Re: Regarding Postgres Dynamic Shared Memory (DSA)

From: Mahendranath Gurram <mahendranath(at)zohocorp(dot)com>
To: "Mahi Gurram" <teckymahi(at)gmail(dot)com>
Cc: "Thomas Munro" <thomas(dot)munro(at)enterprisedb(dot)com>, "Pg Hackers" <pgsql-hackers(at)postgresql(dot)org>
Subject: Re: Regarding Postgres Dynamic Shared Memory (DSA)
Date: 2017-06-20 09:46:19
Message-ID: 15cc4e54751.c34fdaa87199.2745134041722427880@zohocorp.com
Views: Raw Message | Whole Thread | Download mbox | Resend email
Thread:
Lists: pgsql-hackers

Hi Thomas,

Any update on this?

Please let me know how can i proceed further.

Thanks &amp; Best Regards,

-Mahi

---- On Fri, 16 Jun 2017 18:47:37 +0530 Mahi Gurram &lt;teckymahi(at)gmail(dot)com&gt; wrote ----

Hi Thomas,

Thanks for your response and suggestions to change the code.

Now i have modified my code as per your suggestions. Now dsa_area pointer is not in shared memory, it is a global variable. Also, implemented all your code suggestions but unfortunately, no luck. Still facing the same behaviour. Refer the attachment for the modified code.

I have some doubts in your response. Please clarify.

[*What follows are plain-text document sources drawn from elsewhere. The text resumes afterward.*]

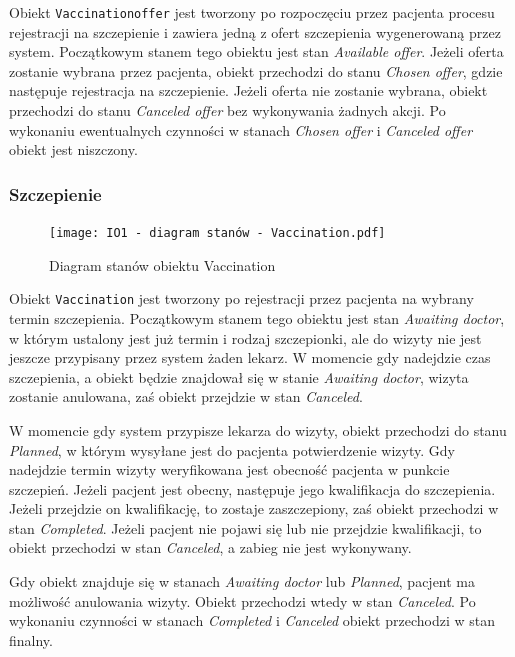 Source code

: \documentclass[a4paper,12pt,polish]{article}
\begin{document}
Obiekt \texttt{Vaccinationoffer} jest tworzony po rozpoczęciu przez pacjenta procesu rejestracji na szczepienie i zawiera jedną z ofert szczepienia wygenerowaną przez system. Początkowym stanem tego obiektu jest stan \textit{Available offer}. Jeżeli oferta zostanie wybrana przez pacjenta, obiekt przechodzi do stanu \textit{Chosen offer}, gdzie następuje rejestracja na szczepienie. Jeżeli oferta nie zostanie wybrana, obiekt przechodzi do stanu \textit{Canceled offer} bez wykonywania żadnych akcji. Po wykonaniu ewentualnych czynności w stanach \textit{Chosen offer} i \textit{Canceled offer} obiekt jest niszczony.

\newpage

\subsubsection{Szczepienie}
\begin{figure}[h]
    \texttt{[image: IO1 - diagram stanów - Vaccination.pdf]} 
    \caption{Diagram stanów obiektu Vaccination
    \label{fig:diagram-uml}}
\end{figure}
Obiekt \texttt{Vaccination} jest tworzony po rejestracji przez pacjenta na wybrany termin szczepienia. Początkowym stanem tego obiektu jest stan \textit{Awaiting doctor}, w którym ustalony jest już termin i rodzaj szczepionki, ale do wizyty nie jest jeszcze przypisany przez system żaden lekarz. W momencie gdy nadejdzie czas szczepienia, a obiekt będzie znajdował się w stanie \textit{Awaiting doctor}, wizyta zostanie anulowana, zaś obiekt przejdzie w stan \textit{Canceled}.


W momencie gdy system przypisze lekarza do wizyty, obiekt przechodzi do stanu \textit{Planned}, w którym wysyłane jest do pacjenta potwierdzenie wizyty. Gdy nadejdzie termin wizyty weryfikowana jest obecność pacjenta w punkcie szczepień. Jeżeli pacjent jest obecny, następuje jego kwalifikacja do szczepienia. Jeżeli  przejdzie on kwalifikację, to zostaje zaszczepiony, zaś obiekt przechodzi w stan \textit{Completed}. Jeżeli pacjent nie pojawi się lub nie przejdzie kwalifikacji, to obiekt przechodzi w stan \textit{Canceled}, a zabieg nie jest wykonywany.

Gdy obiekt znajduje się w stanach \textit{Awaiting doctor} lub \textit{Planned}, pacjent ma możliwość anulowania wizyty. Obiekt przechodzi wtedy w stan \textit{Canceled}. Po wykonaniu czynności w stanach \textit{Completed} i \textit{Canceled} obiekt przechodzi w stan finalny.

\newpage
\end{document}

I didn't try your code but I see a few different problems here. Every
backend is creating a new dsa area, and then storing the pointer to it
in shared memory instead of attaching from other backends using the
handle, and there are synchronisation problems. That isn't going to
work. Here's what I think you might want to try:

Actually i'm not creating dsa_area for every backend. I'm creating it only once(in BufferShmemHook).

* I put prints in my _PG_init and BufferShmemHook function to confirm the same.

As far as i know, _PG_Init of a shared_library/extension is called only once(during startup) by postmaster process, and all the postgres backends are forked/child process to postmaster process.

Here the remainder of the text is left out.